=== Begin Enclosure ===

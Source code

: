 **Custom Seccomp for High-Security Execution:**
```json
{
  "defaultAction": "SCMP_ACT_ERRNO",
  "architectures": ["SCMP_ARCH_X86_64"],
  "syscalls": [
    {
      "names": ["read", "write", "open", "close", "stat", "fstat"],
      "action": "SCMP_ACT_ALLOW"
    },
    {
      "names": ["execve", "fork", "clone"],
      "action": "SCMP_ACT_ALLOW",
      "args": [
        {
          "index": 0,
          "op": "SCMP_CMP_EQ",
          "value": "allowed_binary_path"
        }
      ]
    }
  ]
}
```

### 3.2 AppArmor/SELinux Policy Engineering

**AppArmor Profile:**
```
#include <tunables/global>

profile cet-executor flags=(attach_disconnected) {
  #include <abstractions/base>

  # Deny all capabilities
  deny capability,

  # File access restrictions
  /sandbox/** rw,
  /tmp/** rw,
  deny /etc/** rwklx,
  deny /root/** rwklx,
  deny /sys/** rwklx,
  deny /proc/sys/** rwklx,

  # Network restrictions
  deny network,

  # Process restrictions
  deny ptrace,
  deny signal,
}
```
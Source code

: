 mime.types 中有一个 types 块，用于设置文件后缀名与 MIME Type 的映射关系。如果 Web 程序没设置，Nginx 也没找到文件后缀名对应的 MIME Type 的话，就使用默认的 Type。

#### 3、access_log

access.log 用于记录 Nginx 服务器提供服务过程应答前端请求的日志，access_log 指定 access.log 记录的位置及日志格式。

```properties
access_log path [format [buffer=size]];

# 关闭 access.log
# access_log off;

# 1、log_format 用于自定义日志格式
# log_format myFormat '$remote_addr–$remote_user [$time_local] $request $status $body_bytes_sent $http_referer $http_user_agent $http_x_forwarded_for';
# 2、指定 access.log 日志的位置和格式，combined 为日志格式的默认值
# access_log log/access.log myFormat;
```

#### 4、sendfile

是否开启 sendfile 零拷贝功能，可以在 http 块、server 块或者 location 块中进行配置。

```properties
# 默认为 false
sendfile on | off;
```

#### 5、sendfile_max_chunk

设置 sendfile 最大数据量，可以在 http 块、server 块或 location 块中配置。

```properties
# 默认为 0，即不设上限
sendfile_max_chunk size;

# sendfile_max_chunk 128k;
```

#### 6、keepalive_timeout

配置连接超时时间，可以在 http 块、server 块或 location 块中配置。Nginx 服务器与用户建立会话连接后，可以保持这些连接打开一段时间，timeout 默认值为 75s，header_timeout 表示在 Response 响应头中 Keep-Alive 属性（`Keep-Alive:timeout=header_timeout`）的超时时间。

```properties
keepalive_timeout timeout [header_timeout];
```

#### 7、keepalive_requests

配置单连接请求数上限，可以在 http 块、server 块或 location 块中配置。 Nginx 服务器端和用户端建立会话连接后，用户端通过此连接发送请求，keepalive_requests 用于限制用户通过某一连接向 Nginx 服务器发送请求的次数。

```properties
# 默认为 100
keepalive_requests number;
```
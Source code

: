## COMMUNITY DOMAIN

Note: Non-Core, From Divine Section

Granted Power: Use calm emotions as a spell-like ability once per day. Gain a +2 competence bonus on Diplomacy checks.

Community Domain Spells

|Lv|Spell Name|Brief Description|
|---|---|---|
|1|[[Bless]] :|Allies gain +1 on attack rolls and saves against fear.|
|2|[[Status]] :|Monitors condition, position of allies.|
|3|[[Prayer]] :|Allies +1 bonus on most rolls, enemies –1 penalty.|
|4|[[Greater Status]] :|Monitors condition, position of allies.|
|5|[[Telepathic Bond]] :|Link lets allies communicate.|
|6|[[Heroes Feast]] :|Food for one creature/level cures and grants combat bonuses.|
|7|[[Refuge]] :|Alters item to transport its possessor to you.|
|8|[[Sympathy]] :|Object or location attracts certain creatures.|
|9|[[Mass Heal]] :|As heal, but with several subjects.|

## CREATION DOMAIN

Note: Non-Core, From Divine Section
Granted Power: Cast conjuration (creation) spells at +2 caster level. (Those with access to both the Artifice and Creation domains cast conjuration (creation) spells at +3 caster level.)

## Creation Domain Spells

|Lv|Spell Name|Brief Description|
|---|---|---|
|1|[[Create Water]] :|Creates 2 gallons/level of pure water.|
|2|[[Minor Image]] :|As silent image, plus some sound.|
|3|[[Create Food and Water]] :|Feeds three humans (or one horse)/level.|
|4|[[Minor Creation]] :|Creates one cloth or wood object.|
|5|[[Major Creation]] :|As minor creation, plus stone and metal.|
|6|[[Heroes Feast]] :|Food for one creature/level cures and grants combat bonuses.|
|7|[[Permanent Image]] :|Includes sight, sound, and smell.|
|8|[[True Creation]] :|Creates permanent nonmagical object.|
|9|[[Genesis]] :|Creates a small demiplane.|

=== End Enclosure ===
=== Begin Enclosure ===

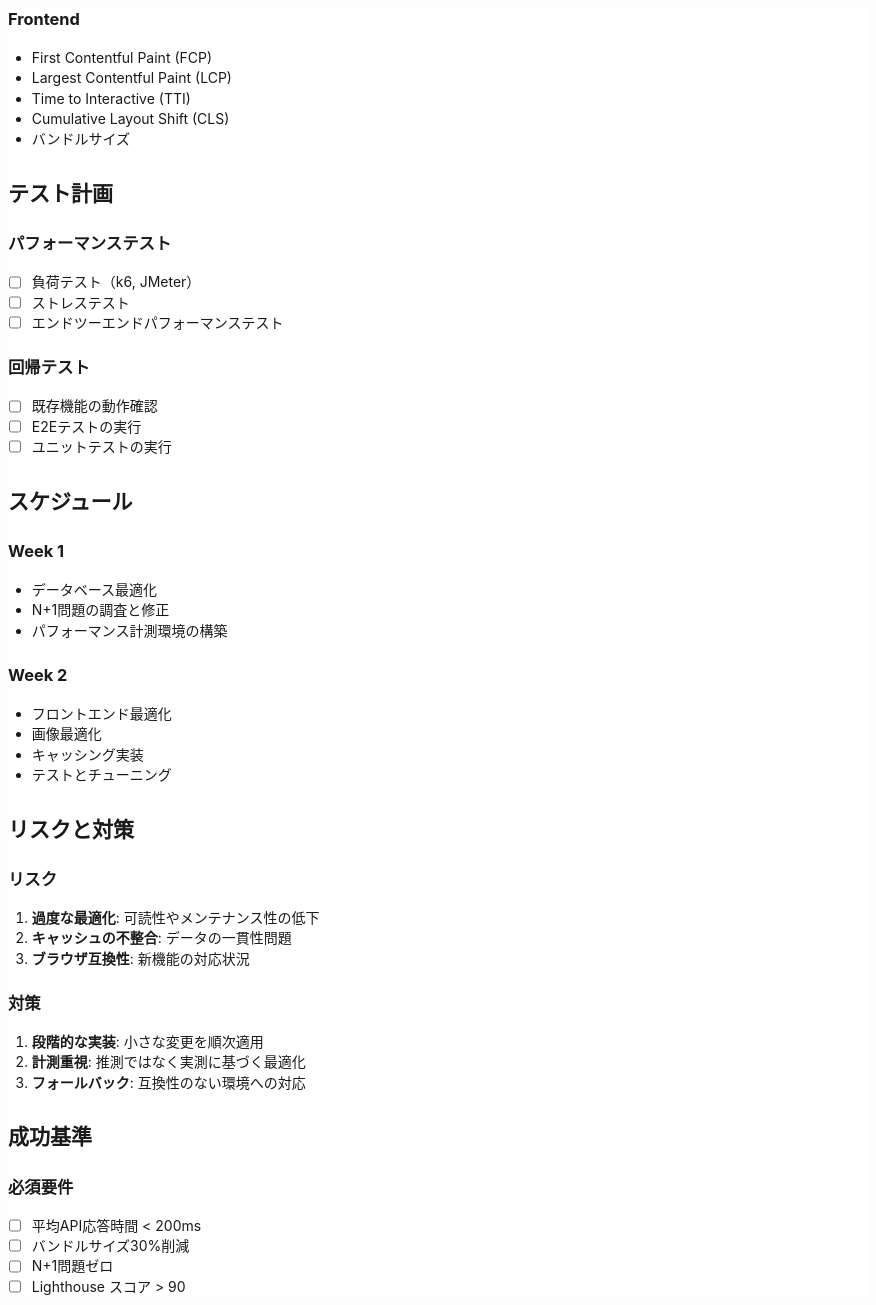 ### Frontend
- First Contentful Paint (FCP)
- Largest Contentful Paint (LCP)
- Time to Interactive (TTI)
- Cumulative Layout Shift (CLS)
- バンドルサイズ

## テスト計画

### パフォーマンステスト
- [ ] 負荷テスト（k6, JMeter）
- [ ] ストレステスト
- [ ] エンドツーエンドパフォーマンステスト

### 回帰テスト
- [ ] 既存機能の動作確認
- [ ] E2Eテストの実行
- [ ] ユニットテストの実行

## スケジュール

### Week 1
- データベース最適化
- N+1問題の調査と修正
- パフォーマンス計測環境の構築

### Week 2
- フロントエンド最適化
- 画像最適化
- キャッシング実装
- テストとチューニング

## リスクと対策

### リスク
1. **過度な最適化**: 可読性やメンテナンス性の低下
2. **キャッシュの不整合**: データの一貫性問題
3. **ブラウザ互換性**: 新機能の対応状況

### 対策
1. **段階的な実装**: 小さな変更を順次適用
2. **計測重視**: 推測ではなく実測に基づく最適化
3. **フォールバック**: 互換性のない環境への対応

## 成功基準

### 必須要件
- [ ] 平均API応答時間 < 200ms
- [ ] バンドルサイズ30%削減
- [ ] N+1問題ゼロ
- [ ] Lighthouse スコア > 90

=== End Enclosure ===

● **What is required**: Lines with "sound" in the listing above: state how many there are, and nothing else.

● **Answer to this task**: 2